Dysphagia, or the inability to functionally ingest food and/or liquid to maintain good health, is based on the five systems that are required to swallow effectively: respiratory, muscular, gastrointestinal, neurological and cognitive. A breakdown in any of those systems results in complications such as dehydration, malnutrition, respiratory complications, choking, or more subtle symptoms such as fatigue and cognitive confusion.
In the past, dysphagia was diagnosed with a standard bedside evaluation, and either an MBS or FEES. Unfortunately, the standardization of these evaluations does not allow for the individual subtle peculiarities that the patient’s diagnostic profile may be presenting in any of these individual systems. Recommendations based on standardized protocols and therapeutic generalizations may result in misidentification of dysphagia function and abilities, resulting in repeat episodes of dysphagia complications and repeat hospitalizations from these changes in condition.

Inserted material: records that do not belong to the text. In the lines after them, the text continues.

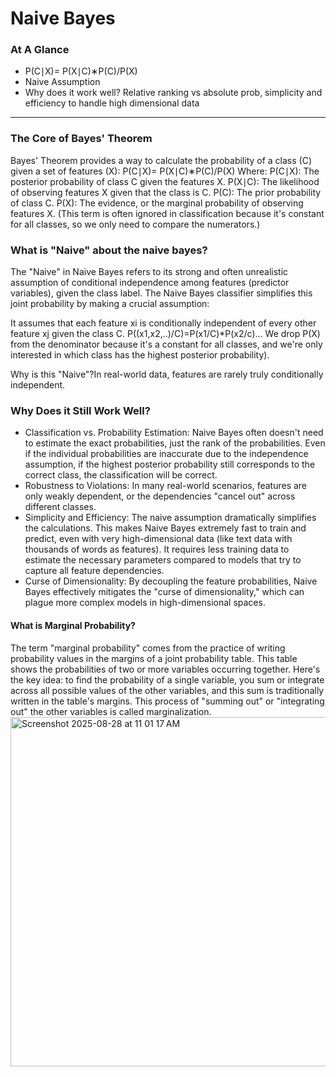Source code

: # Naive Bayes
### At A Glance
* P(C∣X)= P(X∣C)∗P(C)/P(X)
* Naive Assumption
* Why does it work well? Relative ranking vs absolute prob, simplicity and efficiency to handle high dimensional data
---
### The Core of Bayes' Theorem
Bayes' Theorem provides a way to calculate the probability of a class (C) given a set of features (X):
P(C∣X)= P(X∣C)∗P(C)/P(X)
Where:
P(C∣X): The posterior probability of class C given the features X.
P(X∣C): The likelihood of observing features X given that the class is C.
P(C): The prior probability of class C.
P(X): The evidence, or the marginal probability of observing features X. (This term is often ignored in classification because it's constant for all classes, so we only need to compare the numerators.)

### What is "Naive" about the naive bayes?
The "Naive" in Naive Bayes refers to its strong and often unrealistic assumption of conditional independence among features (predictor variables), given the class label.
The Naive Bayes classifier simplifies this joint probability by making a crucial assumption:

It assumes that each feature xi is conditionally independent of every other feature xj given the class C.
P((x1,x2,..)/C)=P(x1/C)*P(x2/c)...
​
We drop P(X) from the denominator because it's a constant for all classes, and we're only interested in which class has the highest posterior probability).

Why is this "Naive"?In real-world data, features are rarely truly conditionally independent.

### Why Does it Still Work Well?
* Classification vs. Probability Estimation: Naive Bayes often doesn't need to estimate the exact probabilities, just the rank of the probabilities. Even if the individual probabilities are inaccurate due to the independence assumption, if the highest posterior probability still corresponds to the correct class, the classification will be correct.
* Robustness to Violations: In many real-world scenarios, features are only weakly dependent, or the dependencies "cancel out" across different classes.
* Simplicity and Efficiency: The naive assumption dramatically simplifies the calculations. This makes Naive Bayes extremely fast to train and predict, even with very high-dimensional data (like text data with thousands of words as features). It requires less training data to estimate the necessary parameters compared to models that try to capture all feature dependencies.
* Curse of Dimensionality: By decoupling the feature probabilities, Naive Bayes effectively mitigates the "curse of dimensionality," which can plague more complex models in high-dimensional spaces.

#### What is Marginal Probability?
The term "marginal probability" comes from the practice of writing probability values in the margins of a joint probability table. This table shows the probabilities of two or more variables occurring together.
Here's the key idea: to find the probability of a single variable, you sum or integrate across all possible values of the other variables, and this sum is traditionally written in the table's margins. This process of "summing out" or "integrating out" the other variables is called marginalization.
<img width="725" height="559" alt="Screenshot 2025-08-28 at 11 01 17 AM" src="https://github.com/user-attachments/assets/474f50df-c784-400e-921b-4d758dbb2799" />

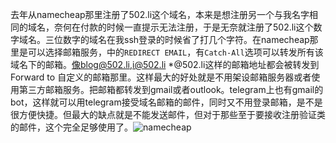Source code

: 去年从namecheap那里注册了502.li这个域名，本来是想注册另一个与我名字相同的域名，奈何在付款的时候一直提示无法注册，于是无奈就注册了502.li这个数字域名。三位数字的域名在我ssh登录的时候省了打几个字符。在namecheap那里是可以选择邮箱服务，中的`REDIRECT EMAIL`，有`Catch-All`选项可以转发所有该域名下的邮箱。像blog@502.li,i@502.li *@502.li这样的邮箱地址都会被转发到Forward to 自定义的邮箱那里。这样最大的好处就是不用架设邮箱服务器或者使用第三方邮箱服务。把邮箱都转发到gmail或者outlook。telegram上也有gmail的bot，这样就可以用telegram接受域名邮箱的邮件，同时又不用登录邮箱，是不是很方便快捷。但最大的缺点就是不能发送邮件，但对于那些至于要接收注册验证类的邮件，这个完全足够使用了。![namecheap][1]


[1]: https://blog.502.li/usr/uploads/2019/03/416815644.png

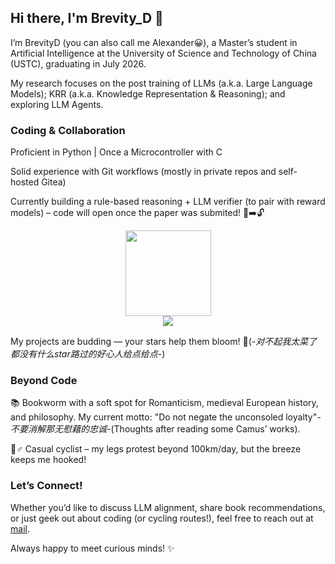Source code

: ## Hi there, I'm Brevity_D 👋

I’m BrevityD (you can also call me Alexander😀), a Master’s student in Artificial Intelligence at the University of Science and Technology of China (USTC), graduating in July 2026. 

My research focuses on the post training of LLMs (a.k.a. Large Language Models); KRR (a.k.a. Knowledge Representation & Reasoning); and exploring LLM Agents.

### Coding & Collaboration

Proficient in Python | Once a Microcontroller with C

Solid experience with Git workflows (mostly in private repos and self-hosted Gitea) 

Currently building a rule-based reasoning + LLM verifier (to pair with reward models) – code will open once the paper was submited! 📄➡️🔓

<div align="center"> <img height="137px" src="https://github-readme-stats.vercel.app/api?username=BrevityD&show_icons=trueline_height=21" /> </div>

<div align="center"> <img src="https://github-readme-streak-stats.herokuapp.com/?user=BrevityD" /> </div>

My projects are budding — your stars help them bloom! 🌟(*-对不起我太菜了都没有什么star路过的好心人给点给点-*)

### Beyond Code
📚 Bookworm with a soft spot for Romanticism, medieval European history, and philosophy. My current motto: "Do not negate the unconsoled loyalty"*-不要消解那无慰藉的忠诚-*(Thoughts after reading some Camus’ works). 

🚴♂️ Casual cyclist – my legs protest beyond 100km/day, but the breeze keeps me hooked!

### Let’s Connect!
Whether you’d like to discuss LLM alignment, share book recommendations, or just geek out about coding (or cycling routes!), feel free to reach out at [mail](mailto:brevity_d@mail.ustc.edu.cn). 

Always happy to meet curious minds! ✨

<!--
**BrevityD/BrevityD** is a ✨ _special_ ✨ repository because its `README.md` (this file) appears on your GitHub profile.

Here are some ideas to get you started:

- 🔭 I’m currently working on ...
- 🌱 I’m currently learning ...
- 👯 I’m looking to collaborate on ...
- 🤔 I’m looking for help with ...
- 💬 Ask me about ...
- 📫 How to reach me: ...
- 😄 Pronouns: ...
- ⚡ Fun fact: ...
-->
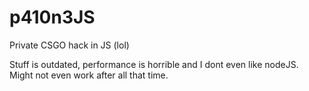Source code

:# p410n3JS
Private CSGO hack in JS (lol)

Stuff is outdated, performance is horrible and I dont even like nodeJS. Might not even work after all that time.
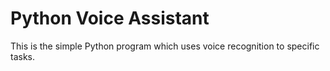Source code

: # Python Voice Assistant

This is the simple Python program which uses voice recognition to specific tasks.

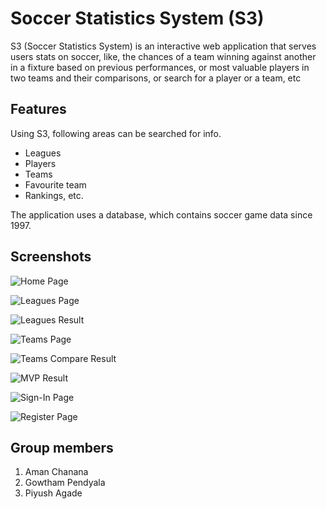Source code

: 
Soccer Statistics System (S3)
=======================

S3 (Soccer Statistics System) is an interactive web application that serves users stats on soccer, like, the chances of a team winning against another in a fixture based on previous performances, or most valuable players in two teams and their comparisons, or search for a player or a team, etc

Features
-----------

Using S3, following areas can be searched for info.
* Leagues
* Players
* Teams
* Favourite team
* Rankings, etc.

The application uses a database, which contains soccer game data since 1997.



Screenshots
-----------

![Home Page][1]

![Leagues Page][2]

![Leagues Result][3]

![Teams Page][4]

![Teams Compare Result][6]

![MVP Result][5]

![Sign-In Page][7]

![Register Page][8]



Group members
---
1) Aman Chanana
2) Gowtham Pendyala
3) Piyush Agade

[1]: http://i.imgur.com/ZTEGKYA.png
[2]: http://i.imgur.com/ck3ayf7.png
[3]: http://i.imgur.com/yRIQV8V.png
[4]: http://i.imgur.com/nOssW5I.png
[5]: http://i.imgur.com/0DEmvfJ.png
[6]: http://i.imgur.com/99x5JRZ.png
[7]: http://i.imgur.com/OBP0iM7.jpg
[8]: http://i.imgur.com/i5DpTJy.jpg
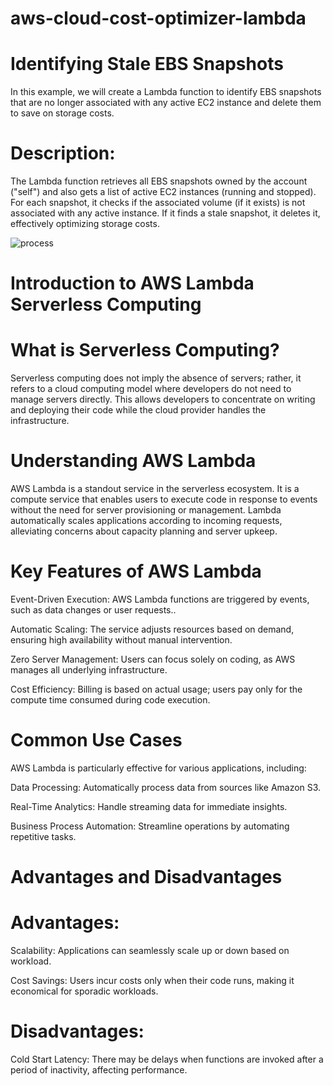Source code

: # **aws-cloud-cost-optimizer-lambda**
# Identifying Stale EBS Snapshots
In this example, we will create a Lambda function to identify EBS snapshots that are no longer associated with any active EC2 instance and delete them to save on storage costs.

# Description:
The Lambda function retrieves all EBS snapshots owned by the account ("self") and also gets a list of active EC2 instances (running and stopped). For each snapshot, it checks if the associated volume (if it exists) is not associated with any active instance. If it finds a stale snapshot, it deletes it, effectively optimizing storage costs.

![process](https://github.com/user-attachments/assets/639f4e43-c3d8-4e96-8697-174c19ff1660)


# Introduction to AWS Lambda Serverless Computing

# What is Serverless Computing?
Serverless computing does not imply the absence of servers; rather, it refers to a cloud computing model where developers do not need to manage servers directly. This allows developers to concentrate on writing and deploying their code while the cloud provider handles the infrastructure.
# Understanding AWS Lambda
AWS Lambda is a standout service in the serverless ecosystem. It is a compute service that enables users to execute code in response to events without the need for server provisioning or management. Lambda automatically scales applications according to incoming requests, alleviating concerns about capacity planning and server upkeep.
# Key Features of AWS Lambda

Event-Driven Execution: AWS Lambda functions are triggered by events, such as data changes or user requests..

Automatic Scaling: The service adjusts resources based on demand, ensuring high availability without manual intervention.

Zero Server Management: Users can focus solely on coding, as AWS manages all underlying infrastructure.

Cost Efficiency: Billing is based on actual usage; users pay only for the compute time consumed during code execution.

# Common Use Cases

AWS Lambda is particularly effective for various applications, including:

Data Processing: Automatically process data from sources like Amazon S3.

Real-Time Analytics: Handle streaming data for immediate insights.

Business Process Automation: Streamline operations by automating repetitive tasks.

# Advantages and Disadvantages
# Advantages:

Scalability: Applications can seamlessly scale up or down based on workload.

Cost Savings: Users incur costs only when their code runs, making it economical for sporadic workloads.

# Disadvantages:

Cold Start Latency: There may be delays when functions are invoked after a period of inactivity, affecting performance.

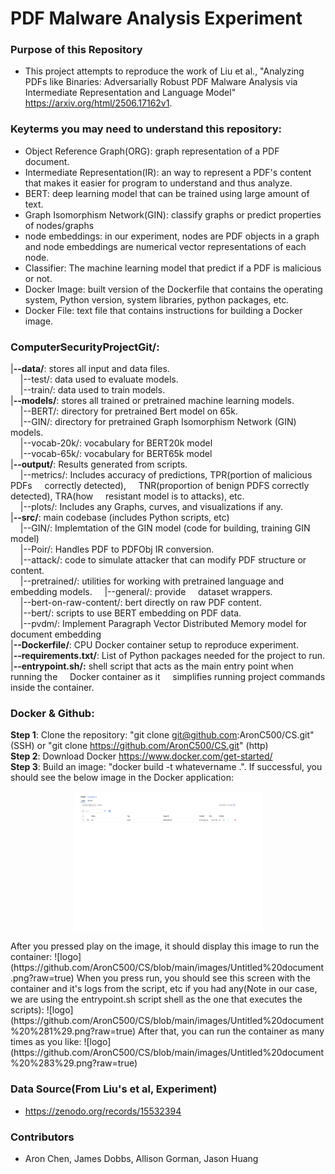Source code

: # PDF Malware Analysis Experiment

### Purpose of this Repository  
- This project attempts to reproduce the work of Liu et al., "Analyzing PDFs like Binaries: Adversarially Robust PDF Malware Analysis via Intermediate Representation and Language Model" https://arxiv.org/html/2506.17162v1.

### Keyterms you may need to understand this repository:  
- Object Reference Graph(ORG): graph representation of a PDF document.
- Intermediate Representation(IR): an way to represent a PDF's content that makes it easier for program to understand and thus analyze.
- BERT: deep learning model that can be trained using large amount of text.
- Graph Isomorphism Network(GIN): classify graphs or predict properties of nodes/graphs 
- node embeddings: in our experiment, nodes are PDF objects in a graph and node embeddings are numerical vector representations of each node.
- Classifier: The machine learning model that predict if a PDF is malicious or not.
- Docker Image: built version of the Dockerfile that contains the operating system, Python version, system libraries, python packages, etc.
- Docker File: text file that contains instructions for building a Docker image.

### ComputerSecurityProjectGit/:
|**--data/**: stores all input and data files.  
&nbsp;&nbsp;&nbsp;&nbsp;|--test/: data used to evaluate models.  
&nbsp;&nbsp;&nbsp;&nbsp;|--train/: data used to train models.  
|**--models/**: stores all trained or pretrained machine learning models.  
&nbsp;&nbsp;&nbsp;&nbsp;|--BERT/: directory for pretrained Bert model on 65k.  
&nbsp;&nbsp;&nbsp;&nbsp;|--GIN/: directory for pretrained Graph Isomorphism Network (GIN) models.  
&nbsp;&nbsp;&nbsp;&nbsp;|--vocab-20k/: vocabulary for BERT20k model  
&nbsp;&nbsp;&nbsp;&nbsp;|--vocab-65k/: vocabulary for BERT65k model  
|**--output/**: Results generated from scripts.  
&nbsp;&nbsp;&nbsp;&nbsp;|--metrics/: Includes accuracy of predictions, TPR(portion of malicious PDFs &nbsp;&nbsp;&nbsp;&nbsp;correctly detected), &nbsp;&nbsp;&nbsp;&nbsp;TNR(proportion of benign PDFS correctly detected), TRA(how &nbsp;&nbsp;&nbsp;&nbsp;resistant model is to attacks), etc.  
&nbsp;&nbsp;&nbsp;&nbsp;|--plots/: Includes any Graphs, curves, and visualizations if any.  
|**--src/**: main codebase (includes Python scripts, etc)  
&nbsp;&nbsp;&nbsp;&nbsp;|--GIN/: Implemtation of the GIN model (code for building, training GIN model)  
&nbsp;&nbsp;&nbsp;&nbsp;|--Poir/: Handles PDF to PDFObj IR conversion.  
&nbsp;&nbsp;&nbsp;&nbsp;|--attack/: code to simulate attacker that can modify PDF structure or content.  
&nbsp;&nbsp;&nbsp;&nbsp;|--pretrained/: utilities for working with pretrained language and embedding models. 
&nbsp;&nbsp;&nbsp;&nbsp;|--general/: provide &nbsp;&nbsp;&nbsp;&nbsp;dataset wrappers.  
&nbsp;&nbsp;&nbsp;&nbsp;|--bert-on-raw-content/: bert directly on raw PDF content.  
&nbsp;&nbsp;&nbsp;&nbsp;|--bert/: scripts to use BERT embedding on PDF data.  
&nbsp;&nbsp;&nbsp;&nbsp;|--pvdm/: Implement Paragraph Vector Distributed Memory model for document embedding  
|**--Dockerfile/**: CPU Docker container setup to reproduce experiment.  
|**--requirements.txt/**: List of Python packages needed for the project to run.  
|**--entrypoint.sh/:** shell script that acts as the main entry point when running the &nbsp;&nbsp;&nbsp;&nbsp;Docker container as it &nbsp;&nbsp;&nbsp;&nbsp;simplifies running project commands inside the container. 


### Docker & Github:  
**Step 1**: Clone the repository: "git clone git@github.com:AronC500/CS.git" (SSH) or "git clone https://github.com/AronC500/CS.git" (http)  
**Step 2**: Download Docker https://www.docker.com/get-started/  
**Step 3**: Build an image: "docker build -t whatevername .". If successful, you should see the below image in the Docker application:  
<p align="center">
  <img src="https://github.com/AronC500/CS/blob/main/images/Untitled%20document%20%284%29.png?raw=true" 
       alt="Image 1" width="300" style="display:block;"/>
</p>
After you pressed play on the image, it should display this image to run the container:  
![logo](https://github.com/AronC500/CS/blob/main/images/Untitled%20document.png?raw=true)
When you press run, you should see this screen with the container and it's logs from the script, etc if you had any(Note in our case, we are  using the entrypoint.sh script shell as the one that executes the scripts):  
![logo](https://github.com/AronC500/CS/blob/main/images/Untitled%20document%20%281%29.png?raw=true)
After that, you can run the container as many times as you like:
![logo](https://github.com/AronC500/CS/blob/main/images/Untitled%20document%20%283%29.png?raw=true)  




### Data Source(From Liu's et al, Experiment)
- https://zenodo.org/records/15532394 

### Contributors
- Aron Chen, James Dobbs, Allison Gorman, Jason Huang

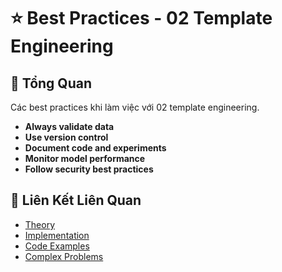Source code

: # ⭐ Best Practices - 02 Template Engineering

## 🎯 Tổng Quan

Các best practices khi làm việc với 02 template engineering.

- **Always validate data**
- **Use version control**
- **Document code and experiments**
- **Monitor model performance**
- **Follow security best practices**

## 🔗 Liên Kết Liên Quan

- [Theory](./THEORY_02_template_engineering.md)
- [Implementation](./IMPLEMENTATION_02_template_engineering.md)
- [Code Examples](./CODE_EXAMPLES_02_template_engineering.md)
- [Complex Problems](./COMPLEX_PROBLEMS.md)
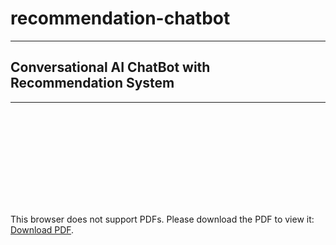 # recommendation-chatbot

---
## Conversational AI ChatBot with Recommendation System
---

<object data="chatbot_explained.pdf" type="application/pdf" width="700px" height="700px">
   <embed src="chatbot_explained.pdf">
       <p>This browser does not support PDFs. Please download the PDF to view it: <a href="chatbot_explained.pdf">Download PDF</a>.</p>
   </embed>
</object>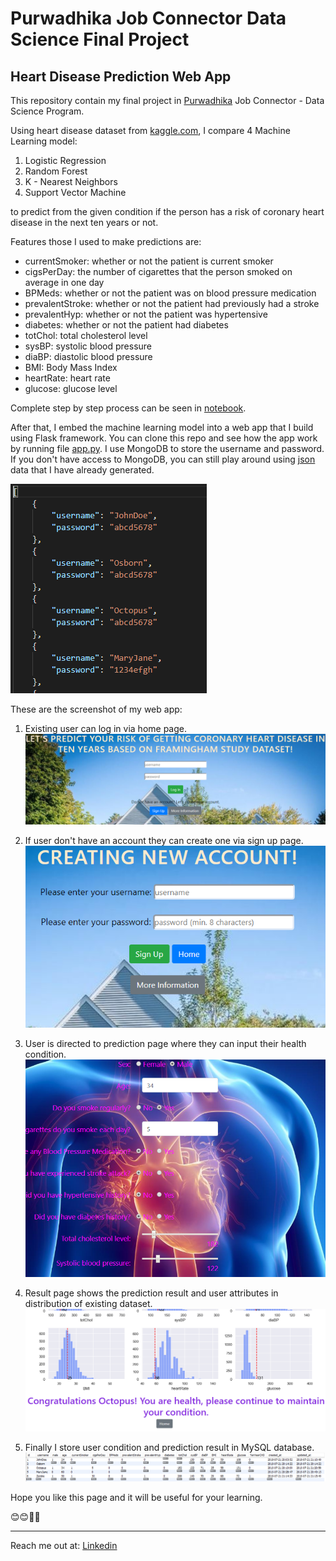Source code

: # Purwadhika Job Connector Data Science Final Project
## Heart Disease Prediction Web App

This repository contain my final project in [Purwadhika](https://purwadhika.com/jc-data-science) Job Connector - Data Science Program. 

Using heart disease dataset from [kaggle.com](https://www.kaggle.com/amanajmera1/framingham-heart-study-dataset), I compare 4 Machine Learning model: 

1. Logistic Regression
2. Random Forest
3. K - Nearest Neighbors 
4. Support Vector Machine

to predict from the given condition if the person has a risk of coronary heart disease in the next ten years or not.

Features those I used to make predictions are:
* currentSmoker: whether or not the patient is current smoker 
* cigsPerDay: the number of cigarettes that the person smoked on average in one day
* BPMeds: whether or not the patient was on blood pressure medication
* prevalentStroke: whether or not the patient had previously had a stroke
* prevalentHyp: whether or not the patient was hypertensive
* diabetes: whether or not the patient had diabetes 
* totChol: total cholesterol level
* sysBP: systolic blood pressure
* diaBP: diastolic blood pressure
* BMI: Body Mass Index
* heartRate: heart rate
* glucose: glucose level

Complete step by step process can be seen in [notebook](notebook).

After that, I embed the machine learning model into a web app that I build using Flask framework. You can clone this repo and see how the app work by running file [app.py](app.py). I use MongoDB to store the username and password. If you don't have access to MongoDB, you can still play around using [json](dataset/database.json) data that I have already generated. 

![json](capture/data_json.PNG)


These are the screenshot of my web app:

1. Existing user can log in via home page.
![front page](capture/front_page.PNG)

2. If user don't have an account they can create one via sign up page.
![sign up](capture/signup_page.PNG)

3. User is directed to prediction page where they can input their health condition.
![prediction](capture/prediction_page.PNG)

4. Result page shows the prediction result and user attributes in distribution of existing dataset.
![result](capture/result_page.PNG)

5. Finally I store user condition and prediction result in MySQL database.
![mysql](capture/database_user.PNG)

Hope you like this page and it will be useful for your learning.

😊😊👊👊
___

Reach me out at:
[Linkedin](https://www.linkedin.com/in/nickodemus-richard-rinaldi/)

The Dysphagia Management Systems protocol elevates the process to new levels, facilitating the Dysphagia Management SLP Specialist to customize the diagnostic profile. This is completed utilizing the following parameters: Acute diagnosis, co-morbities, care setting, caregiver complement, discharge plan, and primary dysphagia system affected. The mission of Dysphagia Management Systems is to effectively identify the risks, manage the functionality, and recommend the safest stabilization and rehabilitative techniques for positive patient outcomes. Utilizing a specialized clinical bedside evaluation, modified FEES procedure, and/or individualized therapy modalities, the dysphagia management protocol is completed onsite at the patient’s residence or facility. As a research-based protocol, Dysphagia Management Systems incorporates the entire Care Team into the process, with the Dysphagia Management Systems’ SLP Specialists training the facility staff to be prepared for the most efficient identification of dysphagia, from admissions through discharge. Patient outcomes utilizing this approach have been shown to increase, while repeat hospitalizations and repeat medical complications have been shown to decrease with this continuum of care.